Alvarez v. Guingona – G.R. No. 118303 – 252 SCRA 695

Facts:

On April 18, 1993, HB No. 8817, entitled “An Act Converting the Municipality of Santiago into an Independent Component City to be known as the City of Santiago,” was filed in the House of Representatives. Meanwhile, a counterpart of HB No. 8817, Senate Bill No. 1243, was filed in the Senate. On March 22, 1994, the House of Representatives, upon being apprised of the action of the Senate, approved the amendments proposed by the Senate.

Issue:

Does the passing of SB No. 1243, the Senate’s own version of HB No. 8817, into Republic Act No. 7720 be said to have originated in the House of Representatives as required?

Held:

Yes.
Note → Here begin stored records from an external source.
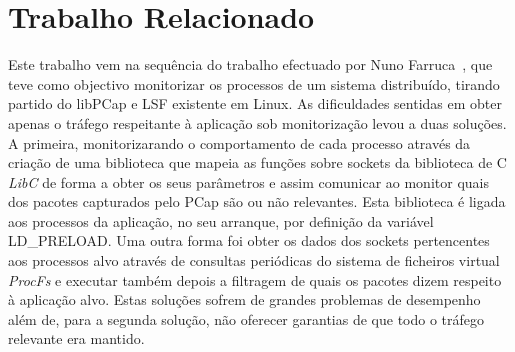 \documentclass[a4paper]{llncs}
\providecommand{\e}[1]{\ensuremath{\times 10^{#1}}}
\begin{document}
%
%
%

\section{Trabalho Relacionado}
\label{sec:related_work}


Este trabalho vem na sequência do trabalho efectuado por Nuno Farruca~\cite{Farruca:2009,duarte10}, que teve como objectivo monitorizar os processos de um sistema distribuído, tirando partido do libPCap e LSF existente em Linux. As dificuldades sentidas em obter apenas o tráfego respeitante à aplicação sob monitorização levou a duas soluções. A primeira, monitorizarando o comportamento de cada processo através da criação de uma biblioteca que mapeia as funções sobre sockets da biblioteca de C \textit{LibC} de forma a obter os seus parâmetros e assim comunicar ao monitor quais dos pacotes capturados pelo PCap são ou não relevantes. Esta biblioteca é ligada aos processos da aplicação, no seu arranque, por definição da variável LD\_PRELOAD.
 Uma outra forma foi obter os dados dos sockets pertencentes aos processos alvo através de consultas periódicas do sistema de ficheiros virtual \textit{ProcFs} e executar também depois a filtragem de quais os pacotes dizem respeito à aplicação alvo.  Estas soluções sofrem de grandes problemas de desempenho além de, para a segunda solução, não oferecer garantias de que todo o tráfego relevante era mantido.
\end{document}
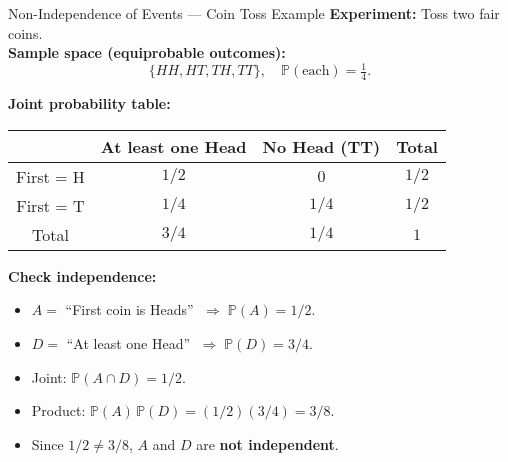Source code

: \documentclass{beamer}
\newcommand{\1}{\mathbf{1}}
\begin{document}
\begin{frame}{Non-Independence of Events — Coin Toss Example}
  \small
  \textbf{Experiment:} Toss two fair coins. \\[0.5em]

  \textbf{Sample space (equiprobable outcomes):}
  \[
    \{ HH, HT, TH, TT \}, \quad \mathbb{P}(\text{each}) = \tfrac{1}{4}.
  \]

  \medskip
  \textbf{Joint probability table:}

  \begin{center}
    \begin{tabular}{c|c|c|c}
      & At least one Head & No Head (TT) & Total \\
      \hline
      First = H & $1/2$ & $0$   & $1/2$ \\
      \hline
      First = T & $1/4$ & $1/4$ & $1/2$ \\
      \hline
      Total & $3/4$ & $1/4$ & $1$
    \end{tabular}
  \end{center}

  \medskip
  \textbf{Check independence:}
  \begin{itemize}
    \item $A =$ “First coin is Heads” $\;\Rightarrow\; \mathbb{P}(A)=1/2$.
    \item $D =$ “At least one Head” $\;\Rightarrow\; \mathbb{P}(D)=3/4$.
    \item Joint: $\mathbb{P}(A \cap D) = 1/2$.
    \item Product: $\mathbb{P}(A)\,\mathbb{P}(D) = (1/2)(3/4) = 3/8$.
    \item Since $1/2 \neq 3/8$, $A$ and $D$ are \textbf{not independent}.
  \end{itemize}
\end{frame}
\end{document}
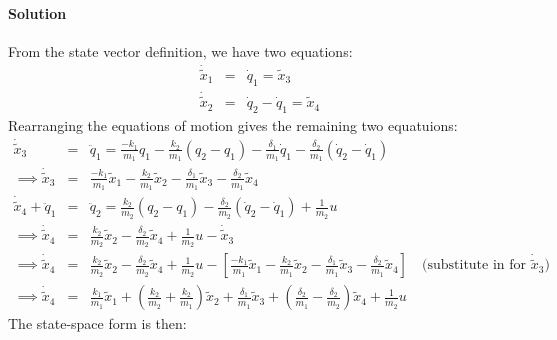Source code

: \documentclass[11pt]{article}
\begin{document}
\paragraph{Solution} From the state vector definition, we have two equations:
\begin{eqnarray*}
    \dot{\tilde{x}}_1 &=& \dot{q}_1 = \tilde{x}_3\\
    \dot{\tilde{x}}_2 &=& \dot{q}_2-\dot{q}_1 = \tilde{x}_4
\end{eqnarray*}
Rearranging the equations of motion gives the remaining two equatuions:
\begin{eqnarray*}
    \dot{\tilde{x}}_3 &=& \ddot{q}_1 = \frac{-k_1}{m_1} q_1
    -\frac{k_2}{m_1}(q_2-q_1)
    -\frac{\delta_1}{m_1}\dot{q}_1
    -\frac{\delta_2}{m_1}(\dot{q}_2-\dot{q}_1)\\
    \implies \dot{\tilde{x}}_3 &=& \frac{-k_1}{m_1} \tilde{x}_1
    -\frac{k_2}{m_1}\tilde{x}_2
    -\frac{\delta_1}{m_1}\tilde{x}_3
    -\frac{\delta_2}{m_1}\tilde{x}_4\\
    \dot{\tilde{x}}_4 + \ddot{q}_1 &=& \ddot{q}_2 = \frac{k_2}{m_2}(q_2-q_1)
    -\frac{\delta_2}{m_2}(\dot{q}_2-\dot{q}_1)
    +\frac{1}{m_2}u\\
    \implies \dot{\tilde{x}}_4 &=& \frac{k_2}{m_2} \tilde{x}_2 - \frac{\delta_2}{m_2}\tilde{x}_4 + \frac{1}{m_2}u - \dot{\tilde{x}}_3\\
    \implies \dot{\tilde{x}}_4 &=& \frac{k_2}{m_2} \tilde{x}_2 - \frac{\delta_2}{m_2}\tilde{x}_4 + \frac{1}{m_2}u - \left[\frac{-k_1}{m_1} \tilde{x}_1
    -\frac{k_2}{m_1}\tilde{x}_2
    -\frac{\delta_1}{m_1}\tilde{x}_3
    -\frac{\delta_2}{m_1}\tilde{x}_4\right]\quad \text{(substitute in for } \dot{\tilde{x}}_3 )\\
    \implies \dot{\tilde{x}}_4 &=& \frac{k_1}{m_1} \tilde{x}_1
    +\left(\frac{k_2}{m_2}+\frac{k_2}{m_1}\right)\tilde{x}_2
    +\frac{\delta_1}{m_1}\tilde{x}_3
    +\left(\frac{\delta_2}{m_1}-\frac{\delta_2}{m_2}\right)\tilde{x}_4
    +\frac{1}{m_2}u
\end{eqnarray*}
The state-space form is then:
\end{document}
Although a bill of local application should originate exclusively in the House of Representatives, the claim of petitioners that Republic Act No. 7720 did not originate exclusively in the House of Representatives because a bill of the same import, SB No. 1243, was passed in the Senate, is untenable because it cannot be denied that HB No. 8817 was filed in the House of Representatives first before SB No. 1243 was filed in the Senate.

The filing in the Senate of a substitute bill in anticipation of its receipt of the bill from the House, does not contravene the constitutional requirement that a bill of local application should originate in the House of Representatives, for as long as the Senate does not act thereupon until it receives the House bill.